Data granularity and retention
Aggregation of data values
The Monitor Service collects a variety of data, including user session usage, user logon performance details, session load balancing details, and connection and machine failure information. Data is aggregated differently depending on its category. Understanding the aggregation of data values presented using the OData Method APIs is critical to interpreting the data. For example:
- Connected Sessions and Machine Failures occur over a period of time. Therefore, they are exposed as maximums over a time period.
- LogOn Duration is a measure of the length of time, therefore is exposed as an average over a time period.
- LogOn Count and Connection Failures are counts of occurrences over a period of time, therefore are exposed as sums over a time period.
Concurrent data evaluation
Sessions must be overlapping to be considered concurrent.
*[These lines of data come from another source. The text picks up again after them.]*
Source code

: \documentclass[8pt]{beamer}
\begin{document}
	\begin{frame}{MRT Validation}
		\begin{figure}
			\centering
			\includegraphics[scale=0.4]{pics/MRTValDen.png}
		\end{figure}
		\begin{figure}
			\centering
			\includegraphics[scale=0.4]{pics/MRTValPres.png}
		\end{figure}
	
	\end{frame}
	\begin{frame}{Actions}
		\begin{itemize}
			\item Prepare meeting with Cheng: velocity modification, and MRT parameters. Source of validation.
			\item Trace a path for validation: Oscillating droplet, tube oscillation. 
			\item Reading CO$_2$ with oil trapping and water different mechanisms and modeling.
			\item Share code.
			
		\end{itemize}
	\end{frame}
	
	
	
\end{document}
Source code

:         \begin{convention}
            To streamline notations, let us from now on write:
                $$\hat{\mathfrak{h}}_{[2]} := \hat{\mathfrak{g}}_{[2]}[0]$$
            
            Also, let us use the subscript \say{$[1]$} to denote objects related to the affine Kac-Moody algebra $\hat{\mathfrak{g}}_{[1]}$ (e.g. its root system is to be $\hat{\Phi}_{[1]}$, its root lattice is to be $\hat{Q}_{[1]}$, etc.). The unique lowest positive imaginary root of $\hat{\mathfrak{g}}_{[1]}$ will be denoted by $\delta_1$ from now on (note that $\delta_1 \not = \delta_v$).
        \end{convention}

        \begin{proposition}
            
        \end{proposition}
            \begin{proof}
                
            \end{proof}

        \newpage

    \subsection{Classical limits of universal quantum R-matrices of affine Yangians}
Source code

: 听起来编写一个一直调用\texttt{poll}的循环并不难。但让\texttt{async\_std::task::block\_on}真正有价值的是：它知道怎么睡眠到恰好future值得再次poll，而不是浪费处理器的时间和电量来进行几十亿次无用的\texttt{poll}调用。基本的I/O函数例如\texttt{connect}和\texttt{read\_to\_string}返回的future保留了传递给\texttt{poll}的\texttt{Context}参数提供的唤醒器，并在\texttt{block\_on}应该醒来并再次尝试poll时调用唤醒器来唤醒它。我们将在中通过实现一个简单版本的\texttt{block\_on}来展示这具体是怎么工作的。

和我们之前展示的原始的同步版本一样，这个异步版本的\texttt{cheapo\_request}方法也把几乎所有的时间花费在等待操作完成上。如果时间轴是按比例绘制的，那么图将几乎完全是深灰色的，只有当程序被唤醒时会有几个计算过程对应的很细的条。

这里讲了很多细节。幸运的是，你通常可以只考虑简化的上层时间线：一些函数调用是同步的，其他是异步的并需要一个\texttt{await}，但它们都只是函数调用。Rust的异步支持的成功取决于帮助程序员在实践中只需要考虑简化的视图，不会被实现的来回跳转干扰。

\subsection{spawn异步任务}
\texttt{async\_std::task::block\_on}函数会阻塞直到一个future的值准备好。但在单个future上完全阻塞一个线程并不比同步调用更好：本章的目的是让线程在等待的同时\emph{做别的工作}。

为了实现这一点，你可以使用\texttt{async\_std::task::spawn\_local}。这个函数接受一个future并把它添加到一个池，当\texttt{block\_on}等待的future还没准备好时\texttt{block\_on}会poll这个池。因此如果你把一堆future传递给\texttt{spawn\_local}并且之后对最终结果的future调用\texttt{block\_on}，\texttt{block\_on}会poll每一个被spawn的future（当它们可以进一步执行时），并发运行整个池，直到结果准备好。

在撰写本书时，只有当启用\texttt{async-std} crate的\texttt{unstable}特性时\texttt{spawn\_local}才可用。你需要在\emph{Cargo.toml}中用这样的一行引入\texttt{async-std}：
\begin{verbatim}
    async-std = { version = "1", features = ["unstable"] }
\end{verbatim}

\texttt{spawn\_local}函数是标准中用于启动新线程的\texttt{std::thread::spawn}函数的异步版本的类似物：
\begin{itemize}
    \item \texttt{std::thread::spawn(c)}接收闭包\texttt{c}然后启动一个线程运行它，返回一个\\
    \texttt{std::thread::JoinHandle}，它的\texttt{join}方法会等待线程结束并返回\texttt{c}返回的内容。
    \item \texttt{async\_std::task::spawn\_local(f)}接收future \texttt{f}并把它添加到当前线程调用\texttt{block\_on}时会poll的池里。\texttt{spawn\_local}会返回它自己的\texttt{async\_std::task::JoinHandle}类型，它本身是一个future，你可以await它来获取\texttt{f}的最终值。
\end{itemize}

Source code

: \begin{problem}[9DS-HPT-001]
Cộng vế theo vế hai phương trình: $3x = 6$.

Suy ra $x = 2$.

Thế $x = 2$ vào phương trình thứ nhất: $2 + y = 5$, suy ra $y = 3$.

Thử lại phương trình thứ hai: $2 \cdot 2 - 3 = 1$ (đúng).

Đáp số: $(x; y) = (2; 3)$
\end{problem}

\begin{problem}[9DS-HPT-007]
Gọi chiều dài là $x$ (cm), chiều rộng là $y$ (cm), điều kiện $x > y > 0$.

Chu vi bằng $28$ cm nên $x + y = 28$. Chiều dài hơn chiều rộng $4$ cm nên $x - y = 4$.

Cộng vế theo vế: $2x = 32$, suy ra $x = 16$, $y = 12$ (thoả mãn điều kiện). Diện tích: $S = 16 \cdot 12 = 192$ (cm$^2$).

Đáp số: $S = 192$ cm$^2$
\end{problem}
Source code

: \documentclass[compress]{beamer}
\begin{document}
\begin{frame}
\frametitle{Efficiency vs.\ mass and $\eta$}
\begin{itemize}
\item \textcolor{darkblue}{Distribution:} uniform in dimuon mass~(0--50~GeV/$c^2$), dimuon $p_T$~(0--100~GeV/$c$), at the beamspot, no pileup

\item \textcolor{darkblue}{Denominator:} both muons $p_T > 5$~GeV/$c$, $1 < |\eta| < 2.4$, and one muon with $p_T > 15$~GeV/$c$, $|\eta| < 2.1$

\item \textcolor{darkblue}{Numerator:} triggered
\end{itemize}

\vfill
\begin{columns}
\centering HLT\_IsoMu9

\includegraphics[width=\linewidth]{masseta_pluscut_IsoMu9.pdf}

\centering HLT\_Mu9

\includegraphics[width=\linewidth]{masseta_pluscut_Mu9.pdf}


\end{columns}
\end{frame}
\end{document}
However, when the time interval is 1 minute, all sessions in that minute (whether or not they overlap) are considered concurrent: the size of the interval is so small that the performance overhead involved in calculating the precision is not worth the value added. If the sessions occur in the same hour, but not in the same minute, they are not considered to overlap.
Correlation of summary tables with raw data
The data model represents metrics in two different ways.:
- The summary tables represent aggregate views of the metrics in per minute, hour, and day time granularities.
- The raw data represents individual events or current state tracked in the session, connection, application and other objects.
When attempting to correlate data across API calls or within the data model itself, it is important to understand the following concepts and limitations:
- No summary data for partial intervals. Metrics summaries are designed to meet the needs of historical trends over long periods of time. These metrics are aggregated into the summary table for complete intervals. There will be no summary data for a partial interval at the beginning (oldest available data) of the data collection nor at the end. When viewing aggregations of a day (Interval=1440), this means that the first and most recent incomplete days will have no data. Although raw data may exist for those partial intervals, it will never be summarized. You can determine the earliest and latest aggregate interval for a particular data granularity by pulling the min and max SummaryDate from a particular summary table. The SummaryDate column represents the start of the interval. The Granularity column represents the length of the interval for the aggregate data.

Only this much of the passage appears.